* [Task statement]
Only lines with the string "http" are wanted. Pull them out of the data.
·····
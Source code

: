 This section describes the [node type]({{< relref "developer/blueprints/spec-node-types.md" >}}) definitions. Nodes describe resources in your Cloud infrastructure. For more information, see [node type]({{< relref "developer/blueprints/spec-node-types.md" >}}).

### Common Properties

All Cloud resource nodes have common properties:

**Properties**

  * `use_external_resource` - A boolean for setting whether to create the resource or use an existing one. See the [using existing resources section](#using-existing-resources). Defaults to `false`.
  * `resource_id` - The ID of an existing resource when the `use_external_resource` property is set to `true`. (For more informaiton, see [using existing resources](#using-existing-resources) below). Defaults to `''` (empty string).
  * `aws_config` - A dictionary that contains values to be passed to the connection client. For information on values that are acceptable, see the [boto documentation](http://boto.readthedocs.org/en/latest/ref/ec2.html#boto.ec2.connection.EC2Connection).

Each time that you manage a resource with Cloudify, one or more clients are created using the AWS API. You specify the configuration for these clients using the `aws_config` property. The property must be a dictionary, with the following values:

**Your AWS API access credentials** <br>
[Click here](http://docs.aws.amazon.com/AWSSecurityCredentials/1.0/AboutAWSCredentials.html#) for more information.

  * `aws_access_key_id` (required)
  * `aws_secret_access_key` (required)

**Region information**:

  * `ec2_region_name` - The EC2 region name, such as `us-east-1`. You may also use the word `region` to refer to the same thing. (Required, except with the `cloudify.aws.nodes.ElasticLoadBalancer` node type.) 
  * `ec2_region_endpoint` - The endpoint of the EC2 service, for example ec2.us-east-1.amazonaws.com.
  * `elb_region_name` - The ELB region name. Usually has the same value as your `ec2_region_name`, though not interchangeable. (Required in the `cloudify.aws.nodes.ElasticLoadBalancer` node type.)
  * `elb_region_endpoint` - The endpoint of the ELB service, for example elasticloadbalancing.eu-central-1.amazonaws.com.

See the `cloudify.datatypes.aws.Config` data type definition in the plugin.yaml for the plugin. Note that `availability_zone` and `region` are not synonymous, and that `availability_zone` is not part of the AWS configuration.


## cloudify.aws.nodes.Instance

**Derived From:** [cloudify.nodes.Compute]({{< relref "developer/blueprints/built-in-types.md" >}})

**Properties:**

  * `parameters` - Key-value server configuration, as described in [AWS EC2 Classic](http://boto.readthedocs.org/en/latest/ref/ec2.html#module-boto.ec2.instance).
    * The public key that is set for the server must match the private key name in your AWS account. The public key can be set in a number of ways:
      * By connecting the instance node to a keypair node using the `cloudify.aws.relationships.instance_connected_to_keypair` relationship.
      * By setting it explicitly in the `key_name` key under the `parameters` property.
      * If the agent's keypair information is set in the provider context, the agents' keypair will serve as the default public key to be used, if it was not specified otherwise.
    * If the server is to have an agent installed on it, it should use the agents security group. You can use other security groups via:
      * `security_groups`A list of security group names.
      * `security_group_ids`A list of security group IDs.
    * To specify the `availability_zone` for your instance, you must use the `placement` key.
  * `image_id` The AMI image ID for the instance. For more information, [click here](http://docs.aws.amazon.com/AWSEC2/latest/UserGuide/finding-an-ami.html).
·····
* [Written reply]
  * `aws_config` - A dictionary that contains values to be passed to the connection client. For information on values that are acceptable, see the [boto documentation](http://boto.readthedocs.org/en/latest/ref/ec2.html#boto.ec2.connection.EC2Connection).
[Click here](http://docs.aws.amazon.com/AWSSecurityCredentials/1.0/AboutAWSCredentials.html#) for more information.
  * `parameters` - Key-value server configuration, as described in [AWS EC2 Classic](http://boto.readthedocs.org/en/latest/ref/ec2.html#module-boto.ec2.instance).
  * `image_id` The AMI image ID for the instance. For more information, [click here](http://docs.aws.amazon.com/AWSEC2/latest/UserGuide/finding-an-ami.html).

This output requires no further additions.